Top of Records provided

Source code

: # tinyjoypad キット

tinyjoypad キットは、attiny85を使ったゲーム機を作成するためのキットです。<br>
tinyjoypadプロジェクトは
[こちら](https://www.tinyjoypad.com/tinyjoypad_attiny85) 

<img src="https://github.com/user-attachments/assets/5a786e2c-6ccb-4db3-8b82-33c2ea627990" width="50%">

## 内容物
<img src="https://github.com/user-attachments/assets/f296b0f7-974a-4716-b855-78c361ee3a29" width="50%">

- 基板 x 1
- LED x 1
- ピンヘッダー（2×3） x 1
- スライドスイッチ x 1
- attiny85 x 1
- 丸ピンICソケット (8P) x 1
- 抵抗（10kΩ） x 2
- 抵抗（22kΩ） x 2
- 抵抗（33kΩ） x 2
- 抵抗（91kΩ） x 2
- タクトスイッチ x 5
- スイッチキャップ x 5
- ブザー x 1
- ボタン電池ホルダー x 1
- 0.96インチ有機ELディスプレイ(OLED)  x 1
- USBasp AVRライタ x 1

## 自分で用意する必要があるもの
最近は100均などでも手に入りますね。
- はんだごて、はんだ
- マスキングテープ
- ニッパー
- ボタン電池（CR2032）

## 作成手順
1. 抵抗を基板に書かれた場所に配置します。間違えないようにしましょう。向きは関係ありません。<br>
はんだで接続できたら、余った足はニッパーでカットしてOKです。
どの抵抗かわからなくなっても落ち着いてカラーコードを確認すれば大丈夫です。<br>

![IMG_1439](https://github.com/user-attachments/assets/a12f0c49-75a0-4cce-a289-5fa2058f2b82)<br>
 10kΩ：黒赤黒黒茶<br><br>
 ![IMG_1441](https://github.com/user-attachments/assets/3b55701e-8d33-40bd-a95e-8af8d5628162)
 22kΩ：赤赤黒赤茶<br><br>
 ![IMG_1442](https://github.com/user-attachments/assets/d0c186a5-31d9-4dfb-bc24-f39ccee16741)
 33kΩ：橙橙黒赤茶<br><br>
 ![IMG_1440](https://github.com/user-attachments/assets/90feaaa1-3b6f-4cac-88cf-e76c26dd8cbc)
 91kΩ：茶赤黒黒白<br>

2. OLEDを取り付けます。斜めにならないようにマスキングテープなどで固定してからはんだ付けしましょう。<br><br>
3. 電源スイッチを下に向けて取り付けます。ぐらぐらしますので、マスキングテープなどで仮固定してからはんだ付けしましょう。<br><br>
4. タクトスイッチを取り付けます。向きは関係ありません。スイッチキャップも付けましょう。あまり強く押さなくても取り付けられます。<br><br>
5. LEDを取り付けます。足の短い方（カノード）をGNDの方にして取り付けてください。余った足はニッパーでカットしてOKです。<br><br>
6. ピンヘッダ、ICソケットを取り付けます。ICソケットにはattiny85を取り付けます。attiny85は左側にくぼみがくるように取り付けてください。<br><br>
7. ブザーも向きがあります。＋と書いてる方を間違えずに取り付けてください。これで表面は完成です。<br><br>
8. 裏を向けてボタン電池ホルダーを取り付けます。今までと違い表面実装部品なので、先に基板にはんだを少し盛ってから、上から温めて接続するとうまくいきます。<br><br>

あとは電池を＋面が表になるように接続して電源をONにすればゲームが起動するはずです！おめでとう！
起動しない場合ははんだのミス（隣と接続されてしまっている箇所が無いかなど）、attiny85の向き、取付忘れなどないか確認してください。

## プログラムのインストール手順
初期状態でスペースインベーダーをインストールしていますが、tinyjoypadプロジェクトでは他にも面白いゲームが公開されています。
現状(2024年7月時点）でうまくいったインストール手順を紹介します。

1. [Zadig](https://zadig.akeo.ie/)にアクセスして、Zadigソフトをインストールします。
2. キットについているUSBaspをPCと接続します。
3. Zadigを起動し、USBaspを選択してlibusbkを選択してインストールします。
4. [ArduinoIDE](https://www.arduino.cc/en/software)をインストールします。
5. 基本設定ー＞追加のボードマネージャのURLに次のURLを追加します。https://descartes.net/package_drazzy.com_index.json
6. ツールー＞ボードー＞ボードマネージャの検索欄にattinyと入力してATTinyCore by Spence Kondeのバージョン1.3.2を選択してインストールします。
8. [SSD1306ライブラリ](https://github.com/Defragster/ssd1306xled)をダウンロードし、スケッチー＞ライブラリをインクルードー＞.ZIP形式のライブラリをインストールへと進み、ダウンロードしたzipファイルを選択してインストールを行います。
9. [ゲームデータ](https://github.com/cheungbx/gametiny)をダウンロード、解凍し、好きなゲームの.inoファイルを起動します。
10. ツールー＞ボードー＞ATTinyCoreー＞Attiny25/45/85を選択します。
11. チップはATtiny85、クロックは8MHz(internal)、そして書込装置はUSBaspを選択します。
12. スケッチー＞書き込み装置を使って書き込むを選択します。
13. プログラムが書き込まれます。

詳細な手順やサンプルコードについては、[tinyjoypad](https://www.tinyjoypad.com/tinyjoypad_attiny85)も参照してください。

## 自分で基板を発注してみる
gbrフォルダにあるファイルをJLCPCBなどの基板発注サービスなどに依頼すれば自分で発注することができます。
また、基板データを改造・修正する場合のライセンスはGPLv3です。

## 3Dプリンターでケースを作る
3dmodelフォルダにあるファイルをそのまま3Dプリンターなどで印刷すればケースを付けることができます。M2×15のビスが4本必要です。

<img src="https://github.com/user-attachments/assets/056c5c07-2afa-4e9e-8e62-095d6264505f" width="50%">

Bottom of Records provided

◆ **Your instructions**:
Scan the material above for the word "ボードー". Copy each line where it occurs.

◆ **Result**:
6. ツールー＞ボードー＞ボードマネージャの検索欄にattinyと入力してATTinyCore by Spence Kondeのバージョン1.3.2を選択してインストールします。
10. ツールー＞ボードー＞ATTinyCoreー＞Attiny25/45/85を選択します。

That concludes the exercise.